TASK PROMPT
Using the records below, write out again exactly the lines that begin at the line containing "## Overview" and end at the line containing "2. **Set up environment variables:**", and no other lines.

DATASET EXCERPTS
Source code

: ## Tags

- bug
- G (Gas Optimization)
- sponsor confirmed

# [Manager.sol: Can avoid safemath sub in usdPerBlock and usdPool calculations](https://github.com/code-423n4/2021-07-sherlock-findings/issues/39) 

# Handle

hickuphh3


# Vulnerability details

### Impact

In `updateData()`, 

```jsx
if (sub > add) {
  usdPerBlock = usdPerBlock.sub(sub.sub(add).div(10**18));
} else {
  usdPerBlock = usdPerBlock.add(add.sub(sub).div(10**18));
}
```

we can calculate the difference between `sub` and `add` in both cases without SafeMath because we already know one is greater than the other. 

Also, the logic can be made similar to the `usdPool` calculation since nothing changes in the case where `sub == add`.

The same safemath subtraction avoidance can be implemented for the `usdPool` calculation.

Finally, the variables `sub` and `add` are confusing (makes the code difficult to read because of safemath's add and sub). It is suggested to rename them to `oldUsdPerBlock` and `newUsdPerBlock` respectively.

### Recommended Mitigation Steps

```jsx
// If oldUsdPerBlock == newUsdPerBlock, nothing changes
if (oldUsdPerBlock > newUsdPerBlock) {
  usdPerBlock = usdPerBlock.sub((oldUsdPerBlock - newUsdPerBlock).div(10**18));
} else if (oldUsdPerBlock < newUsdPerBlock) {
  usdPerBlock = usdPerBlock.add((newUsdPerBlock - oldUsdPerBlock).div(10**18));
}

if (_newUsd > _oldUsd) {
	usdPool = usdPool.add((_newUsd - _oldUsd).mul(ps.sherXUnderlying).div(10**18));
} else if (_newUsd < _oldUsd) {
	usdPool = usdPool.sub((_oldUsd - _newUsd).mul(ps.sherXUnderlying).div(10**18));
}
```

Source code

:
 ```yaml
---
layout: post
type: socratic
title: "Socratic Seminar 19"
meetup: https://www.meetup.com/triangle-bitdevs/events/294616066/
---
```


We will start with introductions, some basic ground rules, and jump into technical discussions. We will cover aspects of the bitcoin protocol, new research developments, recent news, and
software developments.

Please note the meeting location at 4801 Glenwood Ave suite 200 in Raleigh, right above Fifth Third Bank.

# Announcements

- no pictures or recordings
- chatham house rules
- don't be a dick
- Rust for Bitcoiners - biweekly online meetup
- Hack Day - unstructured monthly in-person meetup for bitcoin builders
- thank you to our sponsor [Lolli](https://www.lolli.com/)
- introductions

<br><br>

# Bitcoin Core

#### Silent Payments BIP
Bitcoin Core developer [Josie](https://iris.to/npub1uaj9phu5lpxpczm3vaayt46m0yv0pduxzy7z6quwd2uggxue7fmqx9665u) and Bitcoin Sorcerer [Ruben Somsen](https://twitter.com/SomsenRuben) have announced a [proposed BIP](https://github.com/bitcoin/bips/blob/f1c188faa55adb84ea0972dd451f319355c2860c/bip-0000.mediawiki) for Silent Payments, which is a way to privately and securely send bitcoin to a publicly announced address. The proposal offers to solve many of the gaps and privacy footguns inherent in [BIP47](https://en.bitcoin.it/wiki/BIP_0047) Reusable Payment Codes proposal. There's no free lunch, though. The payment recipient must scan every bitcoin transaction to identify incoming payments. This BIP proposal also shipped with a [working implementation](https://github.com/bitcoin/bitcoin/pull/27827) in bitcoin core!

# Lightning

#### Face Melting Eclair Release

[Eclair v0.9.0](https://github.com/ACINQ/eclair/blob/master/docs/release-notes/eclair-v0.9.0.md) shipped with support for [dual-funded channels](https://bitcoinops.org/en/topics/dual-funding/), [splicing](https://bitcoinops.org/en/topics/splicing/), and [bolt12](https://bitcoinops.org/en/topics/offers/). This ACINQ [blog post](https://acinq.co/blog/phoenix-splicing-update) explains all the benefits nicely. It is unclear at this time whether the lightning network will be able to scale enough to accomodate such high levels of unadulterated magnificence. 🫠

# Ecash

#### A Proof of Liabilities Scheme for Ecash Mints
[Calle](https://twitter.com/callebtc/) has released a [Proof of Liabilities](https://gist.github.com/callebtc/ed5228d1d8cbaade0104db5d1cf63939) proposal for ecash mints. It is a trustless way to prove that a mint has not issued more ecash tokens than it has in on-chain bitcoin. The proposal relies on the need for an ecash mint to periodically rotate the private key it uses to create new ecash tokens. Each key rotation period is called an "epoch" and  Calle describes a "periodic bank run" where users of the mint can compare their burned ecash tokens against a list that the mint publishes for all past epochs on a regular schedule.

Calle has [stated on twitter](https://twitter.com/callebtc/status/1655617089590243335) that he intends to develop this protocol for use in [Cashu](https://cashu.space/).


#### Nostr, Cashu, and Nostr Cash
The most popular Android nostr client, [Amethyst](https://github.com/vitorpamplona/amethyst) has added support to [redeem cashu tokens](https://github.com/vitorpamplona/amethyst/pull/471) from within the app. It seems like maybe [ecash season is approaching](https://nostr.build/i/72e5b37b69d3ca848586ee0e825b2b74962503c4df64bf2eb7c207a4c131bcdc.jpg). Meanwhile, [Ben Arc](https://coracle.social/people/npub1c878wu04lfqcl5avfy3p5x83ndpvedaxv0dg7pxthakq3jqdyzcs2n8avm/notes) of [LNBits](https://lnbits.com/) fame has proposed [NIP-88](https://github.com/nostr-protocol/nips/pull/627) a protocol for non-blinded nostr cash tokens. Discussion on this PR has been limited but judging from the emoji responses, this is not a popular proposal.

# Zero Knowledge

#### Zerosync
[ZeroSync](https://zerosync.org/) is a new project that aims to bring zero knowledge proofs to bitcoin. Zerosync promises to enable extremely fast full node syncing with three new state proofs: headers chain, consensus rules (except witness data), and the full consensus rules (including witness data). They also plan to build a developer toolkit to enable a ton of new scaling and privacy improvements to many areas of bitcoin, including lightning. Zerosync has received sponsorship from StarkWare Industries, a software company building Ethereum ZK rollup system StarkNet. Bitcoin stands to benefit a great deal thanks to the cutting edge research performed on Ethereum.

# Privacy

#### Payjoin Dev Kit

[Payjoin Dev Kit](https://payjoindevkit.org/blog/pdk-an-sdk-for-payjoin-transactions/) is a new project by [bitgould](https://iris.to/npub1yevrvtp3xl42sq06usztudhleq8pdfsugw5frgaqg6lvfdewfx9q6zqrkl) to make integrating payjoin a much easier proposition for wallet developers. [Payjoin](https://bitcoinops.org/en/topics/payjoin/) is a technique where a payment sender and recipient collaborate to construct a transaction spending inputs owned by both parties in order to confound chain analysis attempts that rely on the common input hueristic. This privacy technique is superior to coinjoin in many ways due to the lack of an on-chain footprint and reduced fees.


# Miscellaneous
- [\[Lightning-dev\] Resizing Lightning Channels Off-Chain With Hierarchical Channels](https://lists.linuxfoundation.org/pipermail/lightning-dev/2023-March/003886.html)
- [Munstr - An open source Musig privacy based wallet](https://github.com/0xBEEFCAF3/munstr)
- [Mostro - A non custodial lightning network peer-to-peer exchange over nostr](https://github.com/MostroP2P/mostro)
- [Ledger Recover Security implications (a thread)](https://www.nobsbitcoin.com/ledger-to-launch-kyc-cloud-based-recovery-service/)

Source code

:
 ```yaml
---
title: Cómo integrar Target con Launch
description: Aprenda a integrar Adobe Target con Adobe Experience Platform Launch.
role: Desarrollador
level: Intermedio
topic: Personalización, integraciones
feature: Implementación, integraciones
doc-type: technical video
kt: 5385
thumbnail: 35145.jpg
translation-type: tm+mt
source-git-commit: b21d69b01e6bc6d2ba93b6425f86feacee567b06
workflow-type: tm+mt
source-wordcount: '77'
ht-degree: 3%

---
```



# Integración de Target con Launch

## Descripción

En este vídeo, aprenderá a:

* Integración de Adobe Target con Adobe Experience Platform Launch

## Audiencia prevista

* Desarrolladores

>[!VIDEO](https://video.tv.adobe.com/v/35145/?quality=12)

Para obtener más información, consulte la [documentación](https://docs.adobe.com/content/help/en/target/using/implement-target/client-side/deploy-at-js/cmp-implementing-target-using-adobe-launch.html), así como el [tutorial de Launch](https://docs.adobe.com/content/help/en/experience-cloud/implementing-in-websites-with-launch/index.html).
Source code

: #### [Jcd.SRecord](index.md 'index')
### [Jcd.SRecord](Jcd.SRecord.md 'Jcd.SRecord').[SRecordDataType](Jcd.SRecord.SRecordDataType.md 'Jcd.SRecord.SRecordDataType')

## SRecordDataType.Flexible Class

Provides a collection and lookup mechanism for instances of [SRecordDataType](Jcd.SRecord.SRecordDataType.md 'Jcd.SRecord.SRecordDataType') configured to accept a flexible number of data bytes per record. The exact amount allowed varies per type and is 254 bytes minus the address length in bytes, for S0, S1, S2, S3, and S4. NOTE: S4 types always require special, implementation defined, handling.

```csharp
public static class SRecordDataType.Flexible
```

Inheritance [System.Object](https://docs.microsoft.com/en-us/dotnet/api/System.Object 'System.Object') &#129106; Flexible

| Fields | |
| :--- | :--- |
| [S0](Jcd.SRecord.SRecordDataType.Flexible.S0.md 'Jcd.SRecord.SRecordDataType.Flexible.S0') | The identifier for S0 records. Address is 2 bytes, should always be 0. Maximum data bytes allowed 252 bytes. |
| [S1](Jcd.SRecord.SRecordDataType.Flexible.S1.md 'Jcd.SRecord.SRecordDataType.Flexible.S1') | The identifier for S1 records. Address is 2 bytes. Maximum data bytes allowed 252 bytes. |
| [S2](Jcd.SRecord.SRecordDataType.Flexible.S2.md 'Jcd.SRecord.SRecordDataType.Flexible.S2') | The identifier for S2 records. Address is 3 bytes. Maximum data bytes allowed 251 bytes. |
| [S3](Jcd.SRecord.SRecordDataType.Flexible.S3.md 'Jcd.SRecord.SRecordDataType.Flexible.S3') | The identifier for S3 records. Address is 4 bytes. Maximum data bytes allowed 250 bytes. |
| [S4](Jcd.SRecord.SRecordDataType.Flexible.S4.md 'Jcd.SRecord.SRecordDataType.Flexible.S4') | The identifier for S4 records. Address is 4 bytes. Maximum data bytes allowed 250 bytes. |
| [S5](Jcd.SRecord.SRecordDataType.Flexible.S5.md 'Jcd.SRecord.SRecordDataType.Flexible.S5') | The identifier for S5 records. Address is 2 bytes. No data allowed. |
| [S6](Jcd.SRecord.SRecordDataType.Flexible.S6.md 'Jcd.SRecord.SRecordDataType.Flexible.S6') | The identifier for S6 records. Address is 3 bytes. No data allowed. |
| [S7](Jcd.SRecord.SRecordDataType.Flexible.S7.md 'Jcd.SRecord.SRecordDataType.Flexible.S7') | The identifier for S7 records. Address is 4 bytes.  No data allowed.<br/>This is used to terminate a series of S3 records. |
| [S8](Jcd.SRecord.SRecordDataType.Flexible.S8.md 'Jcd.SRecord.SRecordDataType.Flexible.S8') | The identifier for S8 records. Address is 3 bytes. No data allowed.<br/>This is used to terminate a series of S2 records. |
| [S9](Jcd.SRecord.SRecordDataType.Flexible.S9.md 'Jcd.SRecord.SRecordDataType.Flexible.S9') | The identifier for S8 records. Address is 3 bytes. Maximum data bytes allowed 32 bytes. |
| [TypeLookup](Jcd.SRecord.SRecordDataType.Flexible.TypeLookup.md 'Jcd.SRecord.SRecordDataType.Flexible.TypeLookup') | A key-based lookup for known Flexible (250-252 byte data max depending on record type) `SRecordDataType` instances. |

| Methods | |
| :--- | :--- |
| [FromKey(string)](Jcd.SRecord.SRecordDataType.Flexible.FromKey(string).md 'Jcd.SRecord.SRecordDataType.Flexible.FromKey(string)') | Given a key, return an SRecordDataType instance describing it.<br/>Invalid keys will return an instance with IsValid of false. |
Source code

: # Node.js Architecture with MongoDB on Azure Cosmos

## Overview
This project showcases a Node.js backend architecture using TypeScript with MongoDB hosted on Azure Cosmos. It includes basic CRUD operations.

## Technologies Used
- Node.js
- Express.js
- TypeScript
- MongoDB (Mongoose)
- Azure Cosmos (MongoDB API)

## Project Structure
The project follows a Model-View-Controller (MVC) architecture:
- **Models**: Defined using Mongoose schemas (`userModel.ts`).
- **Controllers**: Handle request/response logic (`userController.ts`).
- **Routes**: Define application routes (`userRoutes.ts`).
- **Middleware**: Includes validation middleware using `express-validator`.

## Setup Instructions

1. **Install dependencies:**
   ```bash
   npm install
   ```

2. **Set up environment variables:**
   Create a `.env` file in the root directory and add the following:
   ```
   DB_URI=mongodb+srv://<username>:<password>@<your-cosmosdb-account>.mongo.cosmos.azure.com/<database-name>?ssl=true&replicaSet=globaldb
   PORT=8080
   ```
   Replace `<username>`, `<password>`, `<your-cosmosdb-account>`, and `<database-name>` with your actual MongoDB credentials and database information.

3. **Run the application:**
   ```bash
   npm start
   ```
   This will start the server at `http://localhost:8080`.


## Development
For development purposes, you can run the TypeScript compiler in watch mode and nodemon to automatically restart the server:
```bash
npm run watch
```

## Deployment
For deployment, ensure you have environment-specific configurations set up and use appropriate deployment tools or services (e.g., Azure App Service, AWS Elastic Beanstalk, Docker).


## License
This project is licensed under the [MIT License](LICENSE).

RESULT OF THE EXERCISE
## Overview
This project showcases a Node.js backend architecture using TypeScript with MongoDB hosted on Azure Cosmos. It includes basic CRUD operations.

## Technologies Used
- Node.js
- Express.js
- TypeScript
- MongoDB (Mongoose)
- Azure Cosmos (MongoDB API)

## Project Structure
The project follows a Model-View-Controller (MVC) architecture:
- **Models**: Defined using Mongoose schemas (`userModel.ts`).
- **Controllers**: Handle request/response logic (`userController.ts`).
- **Routes**: Define application routes (`userRoutes.ts`).
- **Middleware**: Includes validation middleware using `express-validator`.

## Setup Instructions

1. **Install dependencies:**
   ```bash
   npm install
   ```

2. **Set up environment variables:**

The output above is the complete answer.